**Exercise aim**
The lines below that include the word "images" are to be reported.

------ Records to use ------

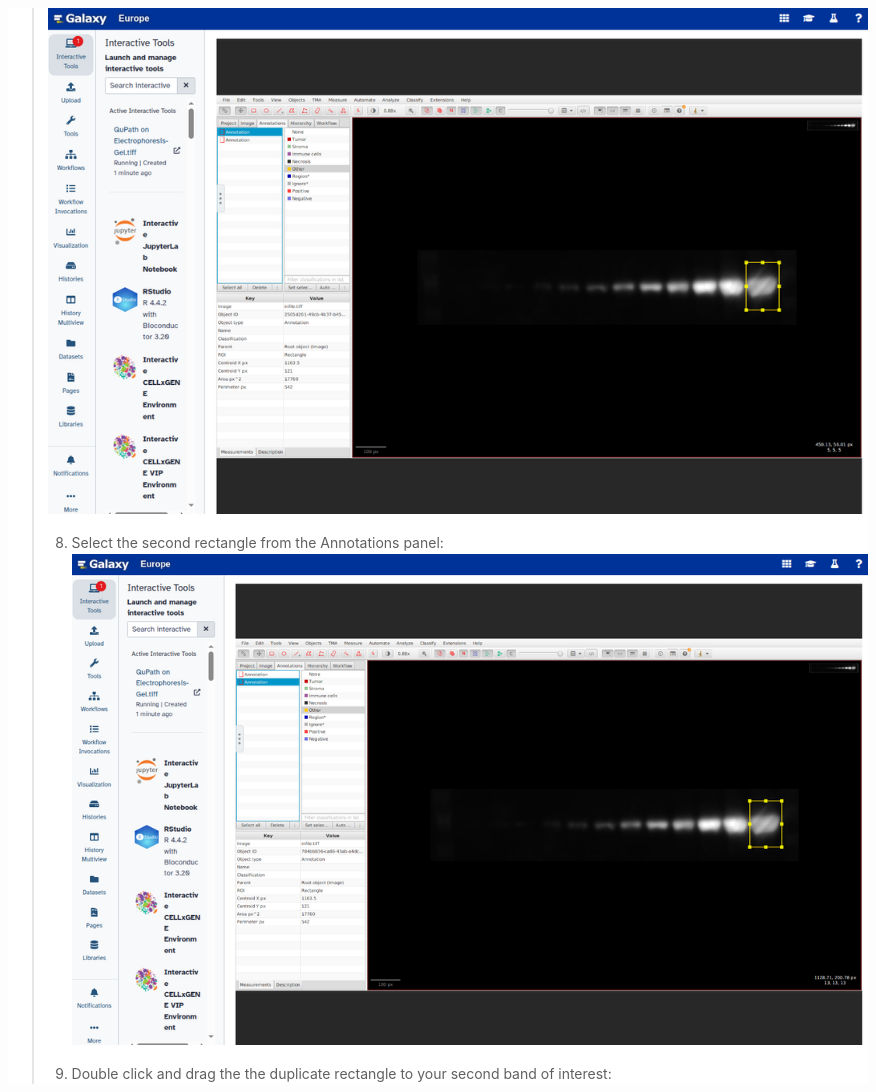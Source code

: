 >    ![Second annotation](../../images/bands-image-analysis/QuPath-protocol-7.png)
> 
> 8. Select the second rectangle from the Annotations panel:
>    ![Select second annotation](../../images/bands-image-analysis/QuPath-protocol-8.png)
> 
> 9. Double click and drag the the duplicate rectangle to your second band of interest:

------

**Answer to this exercise**
: >    ![Second annotation](../../images/bands-image-analysis/QuPath-protocol-7.png)
>    ![Select second annotation](../../images/bands-image-analysis/QuPath-protocol-8.png)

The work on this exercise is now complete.